Home > publishing, short stories > A brief glance into the crystal ball

A brief glance into the crystal ball

Health Canada advises that crystal ball gazing is hazardous to your credibility, yet we insist on doing it anyway. Call it an addiction.

Literary journalism is particularly addicted to the crystal ball these days, as publishing is in crisis — by which I mean to say only that publishing is in perhaps slightly greater crisis than it usually is. (We are doomed. When’s lunch?) The latest example is found in the pages of the Globe & Mail, which is to say, online at the Globe & Mail — a distinction I make because it will soon become important — wherein the ever-hapless John Barber endeavours to get a read on the future of publishing.

Among Barber’s “trends to watch” is the revival of the short story, which is exemplified by … well, pretty much nothing at all, as there’s no evidence of a “revival” in progress.

What there is, in place of evidence, is a great deal of hope that the new world of electronic publishing and e-books will lead to a renewed interest in the short story. It makes sense: your e-reader doesn’t care whether you read a thick tome, or a thin one, and the disappearance of distribution costs means that you can sell single stories, instead of relying on collections or magazines to carry them. But I’m a-gonna tell you, don’t bet on that horse.

The notion that electronic media will promote the short story as a form relies on rigid ideas of form that themselves are shaped by past media. New media is as likely to change a form as to revive its popularity.

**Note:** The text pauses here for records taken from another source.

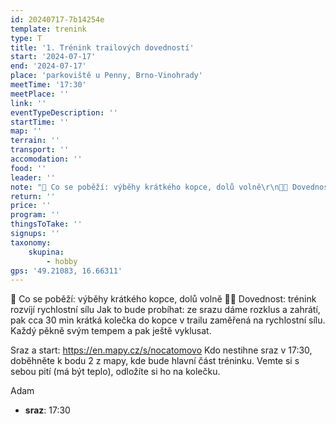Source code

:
 ```yaml
---
id: 20240717-7b14254e
template: trenink
type: T
title: '1. Trénink trailových dovedností'
start: '2024-07-17'
end: '2024-07-17'
place: 'parkoviště u Penny, Brno-Vinohrady'
meetTime: '17:30'
meetPlace: ''
link: ''
eventTypeDescription: ''
startTime: ''
map: ''
terrain: ''
transport: ''
accomodation: ''
food: ''
leader: ''
note: "👟 Co se poběží: výběhy krátkého kopce, dolů volně\r\n💪🏼 Dovednost: trénink rozvíjí rychlostní sílu\r\nJak to bude probíhat: ze srazu dáme rozklus a zahrátí, pak cca 30 min krátká kolečka do kopce v trailu zaměřená na rychlostní sílu. Každý pěkně svým tempem a pak ještě vyklusat.\r\n\r\nSraz a start: https://en.mapy.cz/s/nocatomovo\r\nKdo nestihne sraz v 17:30, doběhněte k bodu 2 z mapy, kde bude hlavní část tréninku. Vemte si s sebou pití (má být teplo), odložíte si ho na kolečku.\r\n\r\nAdam"
return: ''
price: ''
program: ''
thingsToTake: ''
signups: ''
taxonomy:
    skupina:
        - hobby
gps: '49.21083, 16.66311'
---
```


👟 Co se poběží: výběhy krátkého kopce, dolů volně
💪🏼 Dovednost: trénink rozvíjí rychlostní sílu
Jak to bude probíhat: ze srazu dáme rozklus a zahrátí, pak cca 30 min krátká kolečka do kopce v trailu zaměřená na rychlostní sílu. Každý pěkně svým tempem a pak ještě vyklusat.

Sraz a start: https://en.mapy.cz/s/nocatomovo
Kdo nestihne sraz v 17:30, doběhněte k bodu 2 z mapy, kde bude hlavní část tréninku. Vemte si s sebou pití (má být teplo), odložíte si ho na kolečku.

Adam
* **sraz**: 17:30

Consider the novella. (All those who whine that the short story receives no respect should consider the novella at length, and shut up.) The novella has all but disappeared, and the reason is simple: the reader, that person who (in theory, at least) buys books, tends to buy by weight, not volume. The twenty-dollar price tag on that trade paperback becomes steadily less attractive as the book grows skinnier; to the reader, buying this thing is like paying full price to watch a 30-minute movie. And so, with the exception of a few writers who specialize in the form (Jim Harrison), nobody writes novellas.

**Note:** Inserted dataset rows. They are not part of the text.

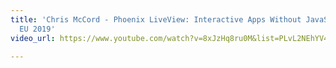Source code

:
 ```yaml
---
title: 'Chris McCord - Phoenix LiveView: Interactive Apps Without JavaScript ElixirConf
  EU 2019'
video_url: https://www.youtube.com/watch?v=8xJzHq8ru0M&list=PLvL2NEhYV4ZtoiQC735NjHyPJUS_nmrxy

---
```

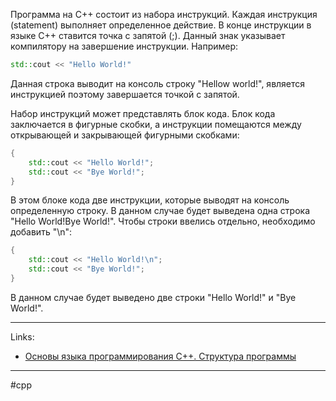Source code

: Программа на C++ состоит из набора инструкций. Каждая инструкция (statement) выполняет определенное действие. В конце инструкции в языке C++ ставится точка с запятой (;). Данный знак указывает компилятору на завершение инструкции. Например:

```C++
std::cout << "Hello World!"
```

Данная строка выводит на консоль строку "Hellow world!",  является инструкцией поэтому завершается точкой с запятой.

Набор инструкций может представлять блок кода. Блок кода заключается в фигурные скобки, а инструкции помещаются между открывающей и закрывающей фигурными скобками:

```C++
{
	std::cout << "Hello World!";
	std::cout << "Bye World!";
}
```

В этом блоке кода две инструкции, которые выводят на консоль определенную строку. В данном случае будет выведена одна строка "Hello World!Bye World!". Чтобы строки ввелись отдельно, необходимо добавить "\\n":

```C++ hl:2
{
	std::cout << "Hello World!\n";
	std::cout << "Bye World!";
}
```

В данном случае будет выведено две строки "Hello World!" и "Bye World!".

---
Links:
- [Основы языка программирования C++. Структура программы](https://metanit.com/cpp/tutorial/2.1.php)
---
#cpp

The same pressure leads novels to grow thicker. A 400-page novel is more attractive than a slim, 200-page novel, even though that 400-page novel may consist of 200 pages of novel and 200 pages of filler, word meal and editing by-product. Some readers equate the thickness of the novel with its difficulty, and therefore with their prowess as readers, which explains in part the appeal of William Vollmann. Readers like doorstops, and so there is pressure to pump air into a story to make it bigger, pressure that is created by the medium in which it is delivered — the book, with its physical heft and price tag.

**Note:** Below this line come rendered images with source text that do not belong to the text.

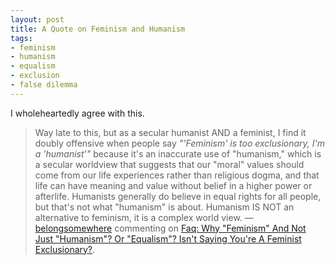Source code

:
 ```yaml
---
layout: post
title: A Quote on Feminism and Humanism
tags:
- feminism
- humanism
- equalism
- exclusion
- false dilemma
---
```

<p>I wholeheartedly agree with this.</p>
<blockquote>
Way late to this, but as a secular humanist AND a feminist, I find it doubly offensive when people say <i>"'Feminism' is too exclusionary, I'm a 'humanist'"</i> because it's an inaccurate use of "humanism," which is a secular worldview that suggests that our "moral" values should come from our life experiences rather than religious dogma, and that life can have meaning and value without belief in a higher power or afterlife. Humanists generally do believe in equal rights for all people, but that's not what "humanism" is about. Humanism IS NOT an alternative to feminism, it is a complex world view. &mdash; <a href="http://finallyfeminism101.wordpress.com/2007/04/12/faq-why-feminism-and-not-just-humanism-or-equalism-isnt-saying-youre-a-feminist-exclusionary/comment-page-1/#comment-67665">belongsomewhere</a> commenting on <a href="http://finallyfeminism101.wordpress.com/2007/04/12/faq-why-feminism-and-not-just-humanism-or-equalism-isnt-saying-youre-a-feminist-exclusionary/">Faq: Why "Feminism" And Not Just "Humanism"? Or "Equalism"? Isn't Saying You're A Feminist Exclusionary?</a>.
</blockquote>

Similarly, the short story is a product of media. It was created by the magazine, and the constraints on its length are created in part by the number of column inches available in an issue, and in part by the attention span of magazine readers.

We have already seen how, when liberated from the constraints of the magazine, the short story may grow. Short stories in literary magazines today are unlikely to exceed 5,000 words (at most), but when published in a collection, are often much longer. This is not to make the book thicker, one hopes; you could instead include one more story. It should be because, freed of artificial constraints on its length, that story can grow to its natural dimensions.

I believe strongly that every story has natural dimensions. Some ideas lead to novels, and others to short stories. Some lead to novellas. Too often, we try to squeeze these things into a smaller space, to fit into a magazine, or inflate them to fill the expectations of a novel. The results are not good.

A new medium in which to deliver stories, one that puts paid to artificial constraints of length, is not likely to promote the short story so much as it is likely to make the boundaries between short story, novella and novel fuzzier. We will still have short stories in our brave new world, but only as defined by some arbitrary definition that uses word count to place short stories in one bucket, and novellas in another. The notion that length defines form, in that context, begins to look silly; if, for example, a short story is under 7000 words, can you define the formal differences between a 6,999-word short story, and a 7,001-word long story?

Perhaps, in the future, we’ll stop talking about short stories and novels and begin talking only about stories, and how they are told.

Categories: publishing, short stories
  1. March 17, 2011 at 8:45 pm

    I suspect e-readers will kill off the stand-alone short story, at least the ones that stick to the “short” side of things. As self-published books drive the prices down — 99 cents is a common price for self-published novels — short stories just aren’t seen as value for the money. I’ve read comments from people who have said they won’t buy a short story for 99 cents when they can buy a novel for the same price. It’s not a position I agree with, but it’s a common one.

    I suspect we’ll see stories bundled into packages — four or five, to offer the same “value” as a novel — or given away for free as promotional devices. I don’t see either scenario leading to a revival of the short story.